START Supplied information

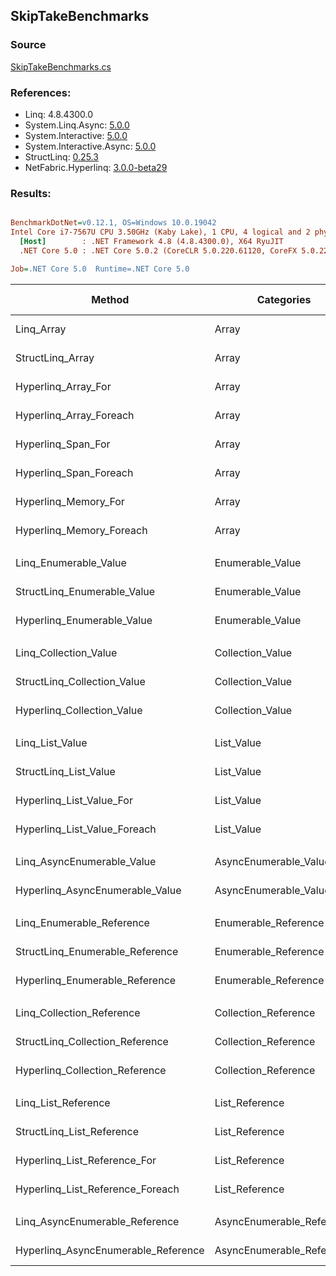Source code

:﻿## SkipTakeBenchmarks

### Source
[SkipTakeBenchmarks.cs](../NetFabric.Hyperlinq.Benchmarks/Benchmarks/SkipTakeBenchmarks.cs)

### References:
- Linq: 4.8.4300.0
- System.Linq.Async: [5.0.0](https://www.nuget.org/packages/System.Linq.Async/5.0.0)
- System.Interactive: [5.0.0](https://www.nuget.org/packages/System.Interactive/5.0.0)
- System.Interactive.Async: [5.0.0](https://www.nuget.org/packages/System.Interactive.Async/5.0.0)
- StructLinq: [0.25.3](https://www.nuget.org/packages/StructLinq/0.25.3)
- NetFabric.Hyperlinq: [3.0.0-beta29](https://www.nuget.org/packages/NetFabric.Hyperlinq/3.0.0-beta29)

### Results:
``` ini

BenchmarkDotNet=v0.12.1, OS=Windows 10.0.19042
Intel Core i7-7567U CPU 3.50GHz (Kaby Lake), 1 CPU, 4 logical and 2 physical cores
  [Host]        : .NET Framework 4.8 (4.8.4300.0), X64 RyuJIT
  .NET Core 5.0 : .NET Core 5.0.2 (CoreCLR 5.0.220.61120, CoreFX 5.0.220.61120), X64 RyuJIT

Job=.NET Core 5.0  Runtime=.NET Core 5.0  

```
|                              Method |                Categories | Skip | Count |        Mean |     Error |    StdDev | Ratio |  Gen 0 | Gen 1 | Gen 2 | Allocated |
|------------------------------------ |-------------------------- |----- |------ |------------:|----------:|----------:|------:|-------:|------:|------:|----------:|
|                          Linq_Array |                     Array |  100 |   100 |   828.46 ns |  1.483 ns |  1.238 ns |  1.00 | 0.0458 |     - |     - |      96 B |
|                    StructLinq_Array |                     Array |  100 |   100 |   110.94 ns |  0.191 ns |  0.160 ns |  0.13 |      - |     - |     - |         - |
|                 Hyperlinq_Array_For |                     Array |  100 |   100 |    61.62 ns |  0.086 ns |  0.081 ns |  0.07 |      - |     - |     - |         - |
|             Hyperlinq_Array_Foreach |                     Array |  100 |   100 |   297.77 ns |  0.490 ns |  0.458 ns |  0.36 |      - |     - |     - |         - |
|                  Hyperlinq_Span_For |                     Array |  100 |   100 |    61.64 ns |  0.112 ns |  0.094 ns |  0.07 |      - |     - |     - |         - |
|              Hyperlinq_Span_Foreach |                     Array |  100 |   100 |    49.31 ns |  0.293 ns |  0.259 ns |  0.06 |      - |     - |     - |         - |
|                Hyperlinq_Memory_For |                     Array |  100 |   100 |    59.74 ns |  0.183 ns |  0.153 ns |  0.07 |      - |     - |     - |         - |
|            Hyperlinq_Memory_Foreach |                     Array |  100 |   100 |    60.51 ns |  0.166 ns |  0.156 ns |  0.07 |      - |     - |     - |         - |
|                                     |                           |      |       |             |           |           |       |        |       |       |           |
|               Linq_Enumerable_Value |          Enumerable_Value |  100 |   100 | 1,523.79 ns |  2.700 ns |  2.394 ns |  1.00 | 0.0687 |     - |     - |     144 B |
|         StructLinq_Enumerable_Value |          Enumerable_Value |  100 |   100 |   968.79 ns |  2.805 ns |  2.342 ns |  0.64 | 0.0153 |     - |     - |      32 B |
|          Hyperlinq_Enumerable_Value |          Enumerable_Value |  100 |   100 |   498.73 ns |  1.486 ns |  1.390 ns |  0.33 |      - |     - |     - |         - |
|                                     |                           |      |       |             |           |           |       |        |       |       |           |
|               Linq_Collection_Value |          Collection_Value |  100 |   100 | 1,532.42 ns |  5.043 ns |  4.717 ns |  1.00 | 0.0687 |     - |     - |     144 B |
|         StructLinq_Collection_Value |          Collection_Value |  100 |   100 |   967.60 ns |  3.050 ns |  2.704 ns |  0.63 | 0.0153 |     - |     - |      32 B |
|          Hyperlinq_Collection_Value |          Collection_Value |  100 |   100 |   610.03 ns |  2.245 ns |  1.990 ns |  0.40 |      - |     - |     - |         - |
|                                     |                           |      |       |             |           |           |       |        |       |       |           |
|                     Linq_List_Value |                List_Value |  100 |   100 |   834.17 ns |  2.057 ns |  1.924 ns |  1.00 | 0.0458 |     - |     - |      96 B |
|               StructLinq_List_Value |                List_Value |  100 |   100 |   222.05 ns |  0.326 ns |  0.272 ns |  0.27 |      - |     - |     - |         - |
|            Hyperlinq_List_Value_For |                List_Value |  100 |   100 |   401.71 ns |  0.787 ns |  0.697 ns |  0.48 |      - |     - |     - |         - |
|        Hyperlinq_List_Value_Foreach |                List_Value |  100 |   100 |   248.95 ns |  1.327 ns |  1.176 ns |  0.30 |      - |     - |     - |         - |
|                                     |                           |      |       |             |           |           |       |        |       |       |           |
|          Linq_AsyncEnumerable_Value |     AsyncEnumerable_Value |  100 |   100 | 9,571.18 ns | 42.371 ns | 37.561 ns |  1.00 | 0.1221 |     - |     - |     256 B |
|     Hyperlinq_AsyncEnumerable_Value |     AsyncEnumerable_Value |  100 |   100 | 5,312.43 ns | 16.175 ns | 14.338 ns |  0.56 | 0.0305 |     - |     - |      72 B |
|                                     |                           |      |       |             |           |           |       |        |       |       |           |
|           Linq_Enumerable_Reference |      Enumerable_Reference |  100 |   100 | 1,172.66 ns |  4.419 ns |  3.917 ns |  1.00 | 0.0687 |     - |     - |     144 B |
|     StructLinq_Enumerable_Reference |      Enumerable_Reference |  100 |   100 |   706.05 ns |  1.648 ns |  1.542 ns |  0.60 | 0.0153 |     - |     - |      32 B |
|      Hyperlinq_Enumerable_Reference |      Enumerable_Reference |  100 |   100 |   826.26 ns |  3.009 ns |  2.349 ns |  0.70 | 0.0153 |     - |     - |      32 B |
|                                     |                           |      |       |             |           |           |       |        |       |       |           |
|           Linq_Collection_Reference |      Collection_Reference |  100 |   100 | 1,148.65 ns |  3.342 ns |  2.963 ns |  1.00 | 0.0687 |     - |     - |     144 B |
|     StructLinq_Collection_Reference |      Collection_Reference |  100 |   100 |   677.29 ns |  1.542 ns |  1.367 ns |  0.59 | 0.0153 |     - |     - |      32 B |
|      Hyperlinq_Collection_Reference |      Collection_Reference |  100 |   100 |   931.79 ns |  2.819 ns |  2.499 ns |  0.81 | 0.0153 |     - |     - |      32 B |
|                                     |                           |      |       |             |           |           |       |        |       |       |           |
|                 Linq_List_Reference |            List_Reference |  100 |   100 |   835.78 ns |  2.241 ns |  1.986 ns |  1.00 | 0.0458 |     - |     - |      96 B |
|           StructLinq_List_Reference |            List_Reference |  100 |   100 |   704.07 ns |  1.353 ns |  1.130 ns |  0.84 | 0.0153 |     - |     - |      32 B |
|        Hyperlinq_List_Reference_For |            List_Reference |  100 |   100 |   377.01 ns |  0.775 ns |  0.687 ns |  0.45 |      - |     - |     - |         - |
|    Hyperlinq_List_Reference_Foreach |            List_Reference |  100 |   100 |   222.71 ns |  0.466 ns |  0.389 ns |  0.27 |      - |     - |     - |         - |
|                                     |                           |      |       |             |           |           |       |        |       |       |           |
|      Linq_AsyncEnumerable_Reference | AsyncEnumerable_Reference |  100 |   100 | 9,561.55 ns | 38.920 ns | 36.406 ns |  1.00 | 0.1221 |     - |     - |     256 B |
| Hyperlinq_AsyncEnumerable_Reference | AsyncEnumerable_Reference |  100 |   100 | 6,122.13 ns | 14.826 ns | 13.869 ns |  0.64 | 0.0534 |     - |     - |     112 B |
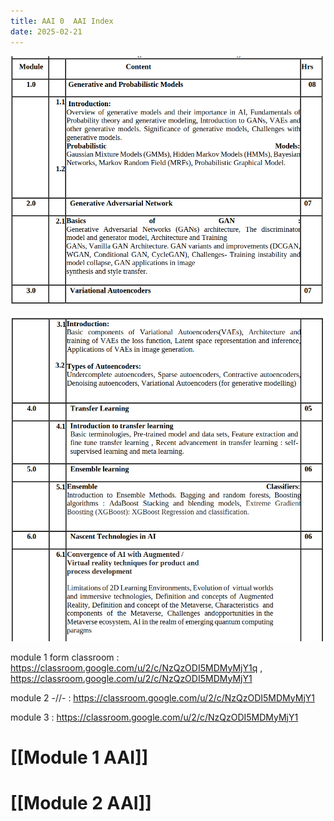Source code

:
 ```yaml
---
title: AAI 0  AAI Index
date: 2025-02-21
---
```


![alt text](Pastedimage20250201211133.png)

![alt text](Pastedimage20250201211156.png)


module 1 form classroom : https://classroom.google.com/u/2/c/NzQzODI5MDMyMjY1q ,
https://classroom.google.com/u/2/c/NzQzODI5MDMyMjY1

module 2 -//- : https://classroom.google.com/u/2/c/NzQzODI5MDMyMjY1

module 3 : https://classroom.google.com/u/2/c/NzQzODI5MDMyMjY1


# [[Module 1 AAI]]

# [[Module 2 AAI]]


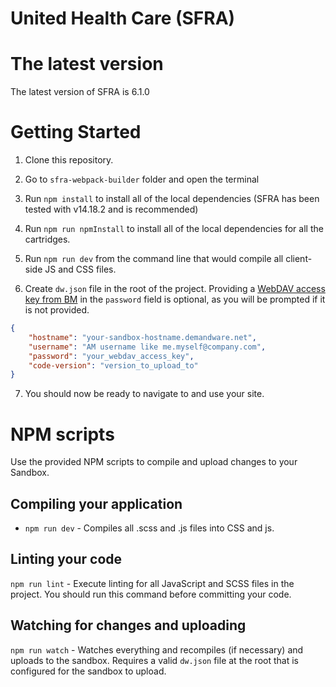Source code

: # United Health Care (SFRA)

# The latest version

The latest version of SFRA is 6.1.0

# Getting Started

1. Clone this repository.

2. Go to `sfra-webpack-builder` folder and open the terminal

3. Run `npm install` to install all of the local dependencies (SFRA has been tested with v14.18.2 and is recommended)

4. Run `npm run npmInstall` to install all of the local dependencies for all the cartridges.

5. Run `npm run dev` from the command line that would compile all client-side JS and CSS files.

6. Create `dw.json` file in the root of the project. Providing a [WebDAV access key from BM](https://documentation.b2c.commercecloud.salesforce.com/DOC1/index.jsp?topic=%2Fcom.demandware.dochelp%2Fcontent%2Fb2c_commerce%2Ftopics%2Fadmin%2Fb2c_access_keys_for_business_manager.html) in the `password` field is optional, as you will be prompted if it is not provided.
```json
{
    "hostname": "your-sandbox-hostname.demandware.net",
    "username": "AM username like me.myself@company.com",
    "password": "your_webdav_access_key",
    "code-version": "version_to_upload_to"
}
```

7. You should now be ready to navigate to and use your site.

# NPM scripts
Use the provided NPM scripts to compile and upload changes to your Sandbox.

## Compiling your application

* `npm run dev` - Compiles all .scss and .js files into CSS and js.

## Linting your code

`npm run lint` - Execute linting for all JavaScript and SCSS files in the project. You should run this command before committing your code.

## Watching for changes and uploading

`npm run watch` - Watches everything and recompiles (if necessary) and uploads to the sandbox. Requires a valid `dw.json` file at the root that is configured for the sandbox to upload.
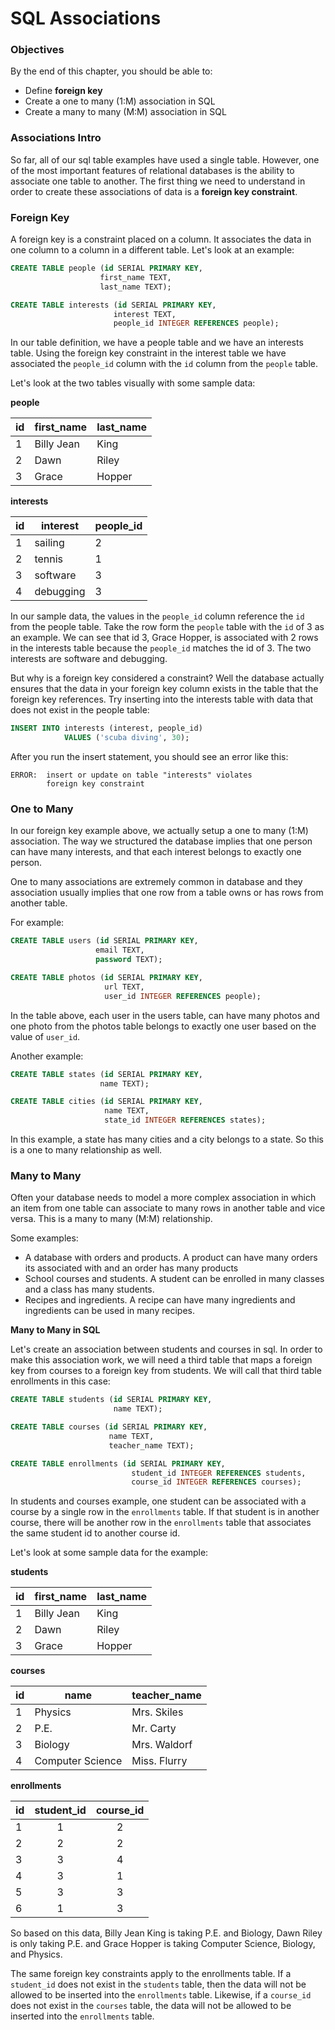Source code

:# SQL Associations

### Objectives

By the end of this chapter, you should be able to:

- Define __foreign key__
- Create a one to many (1:M) association in SQL
- Create a many to many (M:M) association in SQL

### Associations Intro

So far, all of our sql table examples have used a single table.  However, one of the most important features of relational databases is the ability to associate one table to another.  The first thing we need to understand in order to create these associations of data is a __foreign key constraint__.


### Foreign Key

A foreign key is a constraint placed on a column.  It associates the data in one column to a column in a different table.  Let's look at an example:

```sql
CREATE TABLE people (id SERIAL PRIMARY KEY,
                    first_name TEXT,
                    last_name TEXT);

CREATE TABLE interests (id SERIAL PRIMARY KEY,
                       interest TEXT,
                       people_id INTEGER REFERENCES people);
```

In our table definition, we have a people table and we have an interests table.  Using the foreign key constraint in the interest table we have associated the `people_id` column with the `id` column from the `people` table.

Let's look at the two tables visually with some sample data:

__people__

|id|first_name|last_name|
| ----|---|---|
| 1 | Billy Jean| King|
| 2 | Dawn | Riley |
| 3 | Grace | Hopper |

__interests__

|id|interest|people_id|
| ----|---|---|
| 1 | sailing| 2 |
| 2 | tennis | 1 |
| 3 | software | 3 |
| 4 | debugging | 3 |

In our sample data, the values in the `people_id` column reference the `id` from the people table.  Take the row form the `people` table with the `id` of 3 as an example.  We can see that id 3, Grace Hopper, is associated with 2 rows in the interests table because the `people_id` matches the id of 3.  The two interests are software and debugging.

But why is a foreign key considered a constraint?  Well the database actually ensures that the data in your foreign key column exists in the table that the foreign key references.  Try inserting into the interests table with data that does not exist in the people table:

```sql
INSERT INTO interests (interest, people_id) 
            VALUES ('scuba diving', 30);
```

After you run the insert statement, you should see an error like this:

```
ERROR:  insert or update on table "interests" violates 
        foreign key constraint
```

### One to Many

In our foreign key example above, we actually setup a one to many (1:M) association. The way we structured the database implies that one person can have many interests, and that each interest belongs to exactly one person.

One to many associations are extremely common in database and they association usually implies that one row from a table owns or has rows from another table.

For example:

```sql
CREATE TABLE users (id SERIAL PRIMARY KEY,
                   email TEXT,
                   password TEXT);

CREATE TABLE photos (id SERIAL PRIMARY KEY,
                     url TEXT,
                     user_id INTEGER REFERENCES people);
```

In the table above, each user in the users table, can have many photos and one photo from the photos table belongs to exactly one user based on the value of `user_id`.

Another example:

```sql
CREATE TABLE states (id SERIAL PRIMARY KEY,
                    name TEXT);

CREATE TABLE cities (id SERIAL PRIMARY KEY,
                     name TEXT,
                     state_id INTEGER REFERENCES states);
```

In this example, a state has many cities and a city belongs to a state. So this is a one to many relationship as well.


### Many to Many

Often your database needs to model a more complex association in which an item from one table can associate to many rows in another table and vice versa.  This is a many to many (M:M) relationship.  

Some examples:

* A database with orders and products.  A product can have many orders its associated with and an order has many products
* School courses and students.  A student can be enrolled in many classes and a class has many students.
* Recipes and ingredients.  A recipe can have many ingredients and ingredients can be used in many recipes.

__Many to Many in SQL__

Let's create an association between students and courses in sql.  In order to make this association work, we will need a third table that maps a foreign key from courses to a foreign key from students.  We will call that third table enrollments in this case:

```sql
CREATE TABLE students (id SERIAL PRIMARY KEY,
                       name TEXT);

CREATE TABLE courses (id SERIAL PRIMARY KEY,
                      name TEXT,
                      teacher_name TEXT);

CREATE TABLE enrollments (id SERIAL PRIMARY KEY,
                      	   student_id INTEGER REFERENCES students,
                      	   course_id INTEGER REFERENCES courses);

```

In students and courses example, one student can be associated with a course by a single row in the `enrollments` table. If that student is in another course, there will be another row in the `enrollments` table that associates the same student id to another course id.

Let's look at some sample data for the example:

__students__

|id|first_name|last_name
| ----|---|---|
| 1 | Billy Jean| King|
| 2 | Dawn | Riley |
| 3 | Grace | Hopper |

__courses__

|id|name|teacher_name|
| ----|---|---|
| 1 | Physics| Mrs. Skiles |
| 2 | P.E. | Mr. Carty|
| 3 | Biology | Mrs. Waldorf|
| 4 | Computer Science | Miss. Flurry |

__enrollments__

|id|student_id|course_id|
| ----|:---:|:---:|
| 1 | 1 | 2|
| 2 | 2 | 2|
| 3 | 3 | 4|
| 4 | 3 | 1|
| 5 | 3 | 3|
| 6 | 1 | 3|

So based on this data, Billy Jean King is taking P.E. and Biology, Dawn Riley is only taking P.E. and Grace Hopper is taking Computer Science, Biology, and Physics.

The same foreign key constraints apply to the enrollments table.  If a `student_id` does not exist in the `students` table, then the data will not be allowed to be inserted into the `enrollments` table.  Likewise, if a `course_id` does not exist in the `courses` table, the data will not be allowed to be inserted into the `enrollments` table.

END Supplied information

• Aim of the task
Would you please copy all lines in the data that contain the word "Biology"?

• Your response
| 3 | Biology | Mrs. Waldorf|
So based on this data, Billy Jean King is taking P.E. and Biology, Dawn Riley is only taking P.E. and Grace Hopper is taking Computer Science, Biology, and Physics.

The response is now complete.